### [TASK DETAILS]
In the listing below, find the line holding "vs. member functions" and the line holding "and Move Semantics**". Write out those two lines and all lines between, exactly, and nothing more.
^^^^^^^^
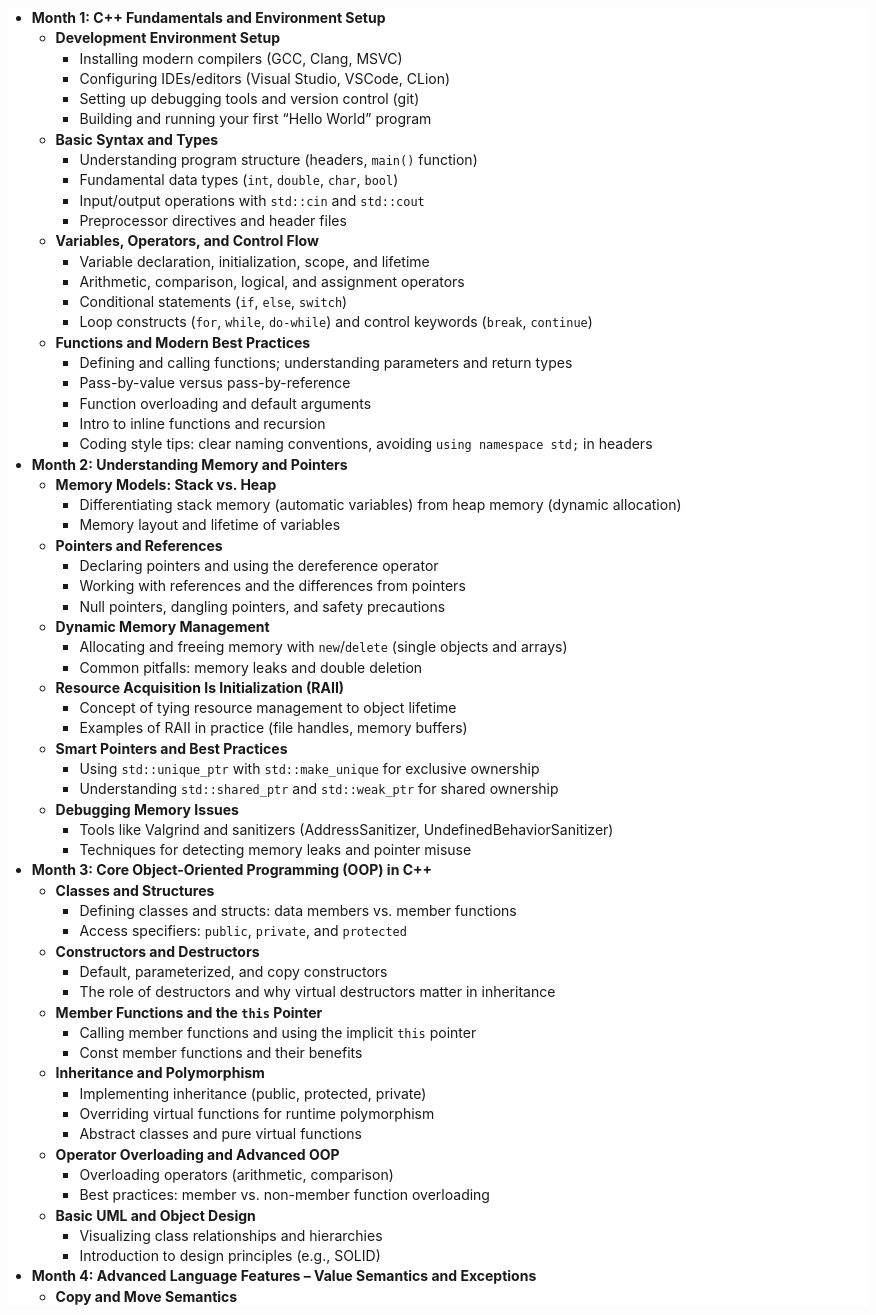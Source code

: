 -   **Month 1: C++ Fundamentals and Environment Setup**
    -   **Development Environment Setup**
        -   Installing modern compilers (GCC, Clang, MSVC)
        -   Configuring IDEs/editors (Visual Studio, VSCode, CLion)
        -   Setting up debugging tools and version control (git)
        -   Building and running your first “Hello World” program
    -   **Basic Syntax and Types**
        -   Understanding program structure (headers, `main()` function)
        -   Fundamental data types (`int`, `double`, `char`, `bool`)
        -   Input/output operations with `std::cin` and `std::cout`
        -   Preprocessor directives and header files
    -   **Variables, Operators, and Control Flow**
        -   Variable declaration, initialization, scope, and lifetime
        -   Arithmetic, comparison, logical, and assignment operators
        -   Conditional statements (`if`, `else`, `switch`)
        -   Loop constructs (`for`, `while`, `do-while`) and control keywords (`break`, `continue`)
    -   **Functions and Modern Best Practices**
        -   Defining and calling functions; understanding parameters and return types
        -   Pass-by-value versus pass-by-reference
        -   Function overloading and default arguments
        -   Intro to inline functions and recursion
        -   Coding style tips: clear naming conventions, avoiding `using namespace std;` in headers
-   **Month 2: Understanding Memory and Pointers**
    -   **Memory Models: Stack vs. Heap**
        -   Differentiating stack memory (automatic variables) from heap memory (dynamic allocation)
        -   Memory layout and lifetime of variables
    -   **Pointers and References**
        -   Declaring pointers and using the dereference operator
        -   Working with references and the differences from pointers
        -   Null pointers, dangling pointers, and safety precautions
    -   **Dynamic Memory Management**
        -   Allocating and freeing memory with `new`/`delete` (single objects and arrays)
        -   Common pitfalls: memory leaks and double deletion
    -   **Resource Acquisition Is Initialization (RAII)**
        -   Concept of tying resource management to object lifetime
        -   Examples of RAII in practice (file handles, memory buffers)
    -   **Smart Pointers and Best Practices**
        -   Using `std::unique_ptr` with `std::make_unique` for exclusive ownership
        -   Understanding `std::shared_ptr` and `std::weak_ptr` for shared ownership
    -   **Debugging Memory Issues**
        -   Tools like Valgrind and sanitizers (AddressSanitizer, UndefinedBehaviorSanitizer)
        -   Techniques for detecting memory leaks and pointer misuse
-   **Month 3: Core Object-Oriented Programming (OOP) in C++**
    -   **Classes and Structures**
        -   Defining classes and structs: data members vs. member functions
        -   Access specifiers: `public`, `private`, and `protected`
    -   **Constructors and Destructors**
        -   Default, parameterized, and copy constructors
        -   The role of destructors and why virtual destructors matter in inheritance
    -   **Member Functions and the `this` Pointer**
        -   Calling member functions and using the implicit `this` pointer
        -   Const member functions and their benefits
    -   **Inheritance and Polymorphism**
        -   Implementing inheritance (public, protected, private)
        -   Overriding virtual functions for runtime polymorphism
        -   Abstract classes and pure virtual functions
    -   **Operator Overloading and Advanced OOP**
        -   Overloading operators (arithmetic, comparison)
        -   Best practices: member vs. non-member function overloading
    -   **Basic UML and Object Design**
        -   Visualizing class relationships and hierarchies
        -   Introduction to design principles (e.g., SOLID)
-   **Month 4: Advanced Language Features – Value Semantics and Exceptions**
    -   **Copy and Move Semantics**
^^^^^^^^
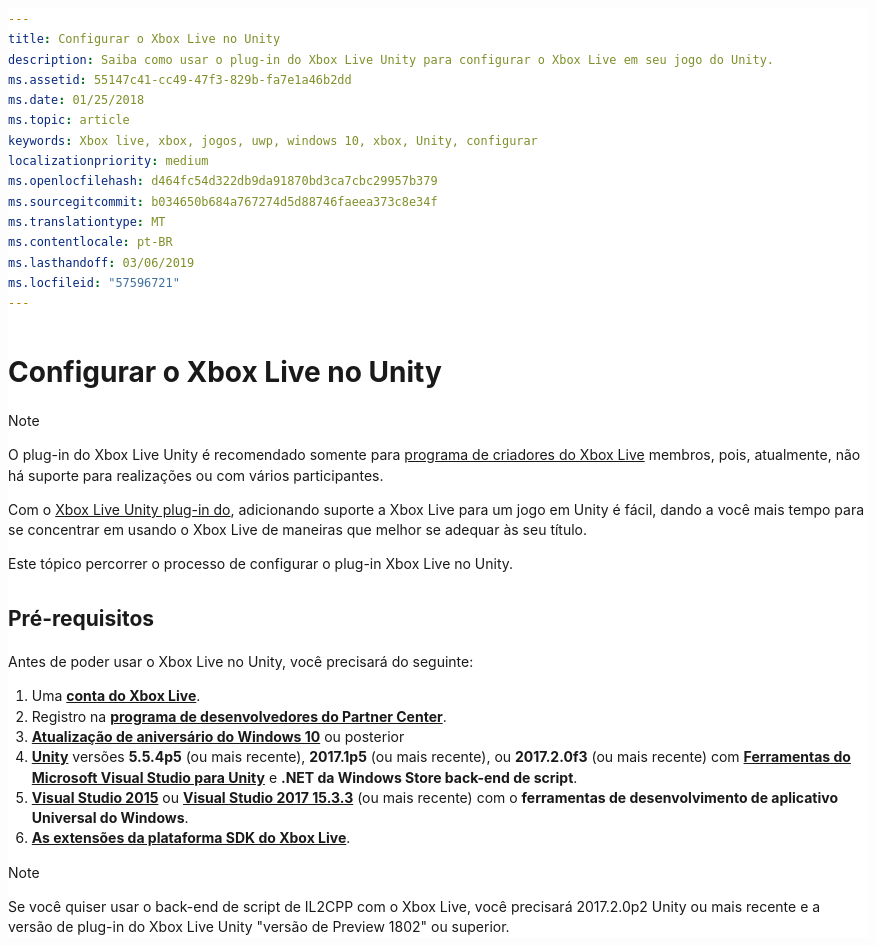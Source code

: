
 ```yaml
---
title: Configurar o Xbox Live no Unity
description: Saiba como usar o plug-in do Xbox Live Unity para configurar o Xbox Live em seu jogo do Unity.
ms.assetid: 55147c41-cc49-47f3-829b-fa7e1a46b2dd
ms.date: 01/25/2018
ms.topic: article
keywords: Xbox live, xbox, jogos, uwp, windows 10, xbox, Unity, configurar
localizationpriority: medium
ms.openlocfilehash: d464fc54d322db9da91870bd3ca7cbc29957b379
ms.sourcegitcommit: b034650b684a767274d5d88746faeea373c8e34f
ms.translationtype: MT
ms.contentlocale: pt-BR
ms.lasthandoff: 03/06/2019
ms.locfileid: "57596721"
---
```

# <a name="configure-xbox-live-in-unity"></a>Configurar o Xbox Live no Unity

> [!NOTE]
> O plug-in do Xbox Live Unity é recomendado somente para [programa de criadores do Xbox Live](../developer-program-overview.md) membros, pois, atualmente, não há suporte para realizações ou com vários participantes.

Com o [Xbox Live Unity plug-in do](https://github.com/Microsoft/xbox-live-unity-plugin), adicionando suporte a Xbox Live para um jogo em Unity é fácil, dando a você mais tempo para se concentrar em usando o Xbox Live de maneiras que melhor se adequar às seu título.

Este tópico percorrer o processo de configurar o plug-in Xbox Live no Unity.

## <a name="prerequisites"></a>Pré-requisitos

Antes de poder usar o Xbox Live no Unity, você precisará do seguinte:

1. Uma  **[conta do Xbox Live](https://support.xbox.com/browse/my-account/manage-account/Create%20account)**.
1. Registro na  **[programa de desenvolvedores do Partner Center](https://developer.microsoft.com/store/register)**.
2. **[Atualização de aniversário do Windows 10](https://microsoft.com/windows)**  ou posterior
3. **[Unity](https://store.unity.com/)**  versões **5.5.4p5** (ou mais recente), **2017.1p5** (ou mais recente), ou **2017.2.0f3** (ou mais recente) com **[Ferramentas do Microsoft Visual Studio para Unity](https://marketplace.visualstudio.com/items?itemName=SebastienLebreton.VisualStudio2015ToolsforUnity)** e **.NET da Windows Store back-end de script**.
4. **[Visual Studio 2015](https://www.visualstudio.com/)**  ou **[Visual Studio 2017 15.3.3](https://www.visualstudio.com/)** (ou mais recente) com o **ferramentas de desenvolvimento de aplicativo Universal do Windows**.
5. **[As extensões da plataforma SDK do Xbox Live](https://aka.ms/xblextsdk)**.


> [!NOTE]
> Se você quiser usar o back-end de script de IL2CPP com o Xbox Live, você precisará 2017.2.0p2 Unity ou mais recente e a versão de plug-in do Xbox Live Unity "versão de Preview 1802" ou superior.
^^^^^^^^
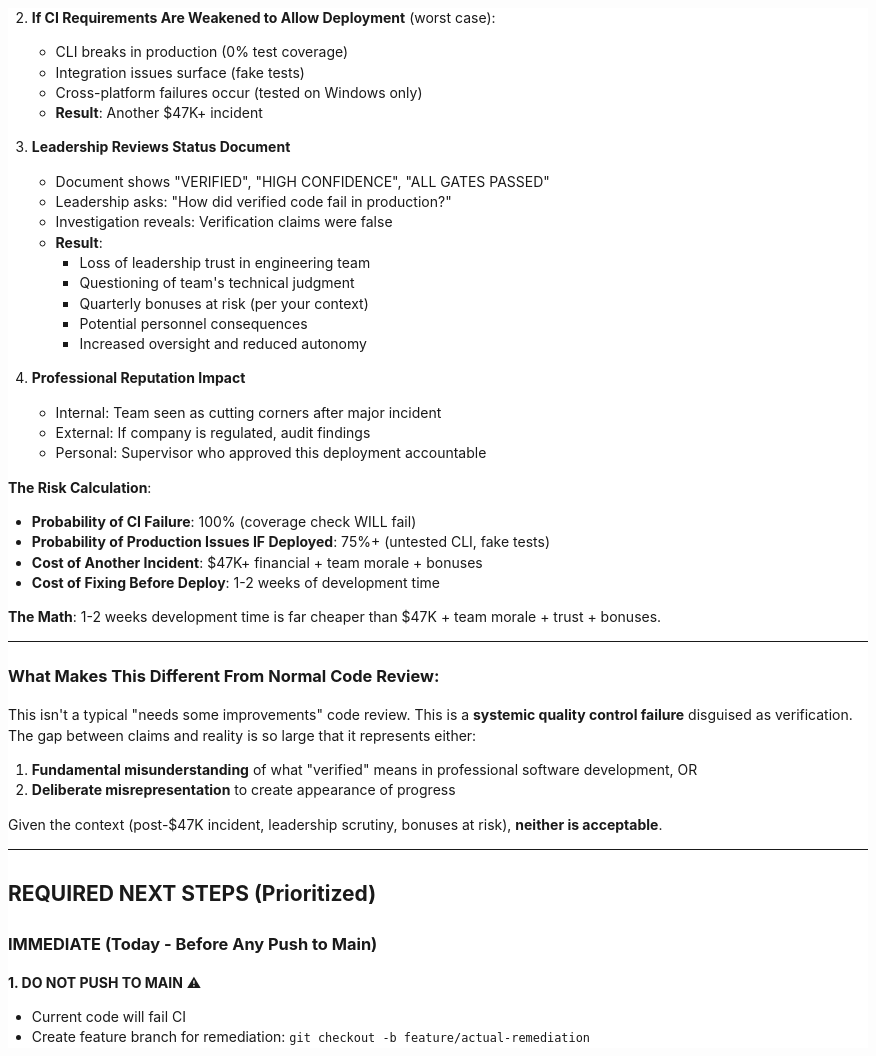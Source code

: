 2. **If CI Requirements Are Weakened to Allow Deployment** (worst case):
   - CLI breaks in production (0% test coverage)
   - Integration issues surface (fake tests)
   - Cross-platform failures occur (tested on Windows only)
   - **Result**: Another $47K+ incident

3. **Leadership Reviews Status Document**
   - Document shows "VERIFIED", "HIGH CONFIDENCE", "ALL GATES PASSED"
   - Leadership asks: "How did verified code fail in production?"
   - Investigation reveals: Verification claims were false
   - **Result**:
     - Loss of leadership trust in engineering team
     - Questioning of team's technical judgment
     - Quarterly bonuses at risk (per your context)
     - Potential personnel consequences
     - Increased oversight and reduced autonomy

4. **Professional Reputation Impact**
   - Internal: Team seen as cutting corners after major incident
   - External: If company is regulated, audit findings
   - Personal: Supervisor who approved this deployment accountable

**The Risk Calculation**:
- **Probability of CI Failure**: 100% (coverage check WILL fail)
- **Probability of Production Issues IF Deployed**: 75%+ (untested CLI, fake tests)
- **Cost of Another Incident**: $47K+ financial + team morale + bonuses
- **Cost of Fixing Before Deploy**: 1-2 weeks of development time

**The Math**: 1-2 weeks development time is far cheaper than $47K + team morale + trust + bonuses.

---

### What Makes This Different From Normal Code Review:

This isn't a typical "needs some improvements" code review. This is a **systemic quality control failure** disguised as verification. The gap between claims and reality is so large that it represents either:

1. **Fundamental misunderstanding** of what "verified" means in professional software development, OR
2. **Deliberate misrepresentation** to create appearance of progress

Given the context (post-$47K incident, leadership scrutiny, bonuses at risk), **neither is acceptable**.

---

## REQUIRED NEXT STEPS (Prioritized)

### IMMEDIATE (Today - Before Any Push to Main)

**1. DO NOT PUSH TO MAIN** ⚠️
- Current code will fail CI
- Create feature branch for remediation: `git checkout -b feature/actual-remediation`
^^^^^^^^
### [SOLUTION]
        -   Defining classes and structs: data members vs. member functions
        -   Access specifiers: `public`, `private`, and `protected`
    -   **Constructors and Destructors**
        -   Default, parameterized, and copy constructors
        -   The role of destructors and why virtual destructors matter in inheritance
    -   **Member Functions and the `this` Pointer**
        -   Calling member functions and using the implicit `this` pointer
        -   Const member functions and their benefits
    -   **Inheritance and Polymorphism**
        -   Implementing inheritance (public, protected, private)
        -   Overriding virtual functions for runtime polymorphism
        -   Abstract classes and pure virtual functions
    -   **Operator Overloading and Advanced OOP**
        -   Overloading operators (arithmetic, comparison)
        -   Best practices: member vs. non-member function overloading
    -   **Basic UML and Object Design**
        -   Visualizing class relationships and hierarchies
        -   Introduction to design principles (e.g., SOLID)
-   **Month 4: Advanced Language Features – Value Semantics and Exceptions**
    -   **Copy and Move Semantics**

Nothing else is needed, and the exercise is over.